BEGIN GIVEN INFORMATION

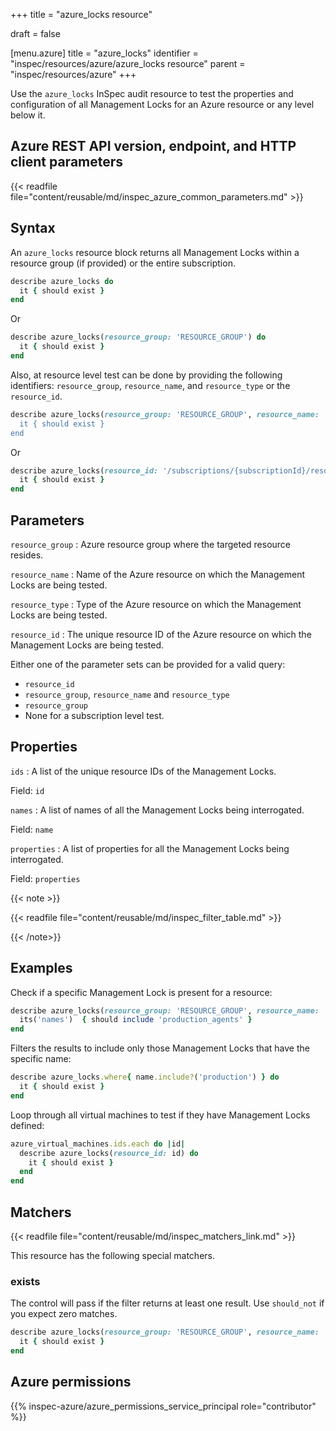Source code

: +++
title = "azure_locks resource"

draft = false


[menu.azure]
title = "azure_locks"
identifier = "inspec/resources/azure/azure_locks resource"
parent = "inspec/resources/azure"
+++

Use the `azure_locks` InSpec audit resource to test the properties and configuration of all Management Locks for an Azure resource or any level below it.

## Azure REST API version, endpoint, and HTTP client parameters

{{< readfile file="content/reusable/md/inspec_azure_common_parameters.md" >}}

## Syntax

An `azure_locks` resource block returns all Management Locks within a resource group (if provided) or the entire subscription.

```ruby
describe azure_locks do
  it { should exist }
end
```

Or

```ruby
describe azure_locks(resource_group: 'RESOURCE_GROUP') do
  it { should exist }
end
```

Also, at resource level test can be done by providing the following identifiers: `resource_group`, `resource_name`, and `resource_type` or the `resource_id`.

```ruby
describe azure_locks(resource_group: 'RESOURCE_GROUP', resource_name: 'VM_NAME`, resource_type: 'Microsoft.Compute/virtualMachines') do
  it { should exist }
end
```

Or

```ruby
describe azure_locks(resource_id: '/subscriptions/{subscriptionId}/resourceGroups/{resourceGroup}/providers/Microsoft.Compute/virtualMachines/{vmName}') do
  it { should exist }
end
```

## Parameters

`resource_group`
: Azure resource group where the targeted resource resides.

`resource_name`
: Name of the Azure resource on which the Management Locks are being tested.

`resource_type`
: Type of the Azure resource on which the Management Locks are being tested.

`resource_id`
: The unique resource ID of the Azure resource on which the Management Locks are being tested.

Either one of the parameter sets can be provided for a valid query:

- `resource_id`
- `resource_group`, `resource_name` and `resource_type`
- `resource_group`
- None for a subscription level test.

## Properties

`ids`
: A list of the unique resource IDs of the Management Locks.

  Field: `id`

`names`
: A list of names of all the Management Locks being interrogated.

  Field: `name`

`properties`
: A list of properties for all the Management Locks being interrogated.

  Field: `properties`

{{< note >}}

{{< readfile file="content/reusable/md/inspec_filter_table.md" >}}

{{< /note>}}

## Examples

Check if a specific Management Lock is present for a resource:

```ruby
describe azure_locks(resource_group: 'RESOURCE_GROUP', resource_name: 'VM_NAME', resource_type: 'Microsoft.Compute/virtualMachines') do
  its('names')  { should include 'production_agents' }
end
```

Filters the results to include only those Management Locks that have the specific name:

```ruby
describe azure_locks.where{ name.include?('production') } do
  it { should exist }
end
```

Loop through all virtual machines to test if they have Management Locks defined:

```ruby
azure_virtual_machines.ids.each do |id|
  describe azure_locks(resource_id: id) do
    it { should exist }
  end
end
```

## Matchers

{{< readfile file="content/reusable/md/inspec_matchers_link.md" >}}

This resource has the following special matchers.

### exists

The control will pass if the filter returns at least one result. Use `should_not` if you expect zero matches.

```ruby
describe azure_locks(resource_group: 'RESOURCE_GROUP', resource_name: 'VM_NAME', resource_type: 'Microsoft.Compute/virtualMachines') do
  it { should exist }
end
```

## Azure permissions

{{% inspec-azure/azure_permissions_service_principal role="contributor" %}}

END GIVEN INFORMATION

▸ TASK ITEM
Exactly the lines from the one containing "of all the Management Locks being interrogated." through the end of the records should be reproduced, and no others.

▸ ANSWER SPACE
: A list of names of all the Management Locks being interrogated.

  Field: `name`

`properties`
: A list of properties for all the Management Locks being interrogated.

  Field: `properties`

{{< note >}}

{{< readfile file="content/reusable/md/inspec_filter_table.md" >}}

{{< /note>}}

## Examples

Check if a specific Management Lock is present for a resource:

```ruby
describe azure_locks(resource_group: 'RESOURCE_GROUP', resource_name: 'VM_NAME', resource_type: 'Microsoft.Compute/virtualMachines') do
  its('names')  { should include 'production_agents' }
end
```

Filters the results to include only those Management Locks that have the specific name:

```ruby
describe azure_locks.where{ name.include?('production') } do
  it { should exist }
end
```

Loop through all virtual machines to test if they have Management Locks defined:

```ruby
azure_virtual_machines.ids.each do |id|
  describe azure_locks(resource_id: id) do
    it { should exist }
  end
end
```

## Matchers

{{< readfile file="content/reusable/md/inspec_matchers_link.md" >}}

This resource has the following special matchers.

### exists

The control will pass if the filter returns at least one result. Use `should_not` if you expect zero matches.

```ruby
describe azure_locks(resource_group: 'RESOURCE_GROUP', resource_name: 'VM_NAME', resource_type: 'Microsoft.Compute/virtualMachines') do
  it { should exist }
end
```

## Azure permissions

{{% inspec-azure/azure_permissions_service_principal role="contributor" %}}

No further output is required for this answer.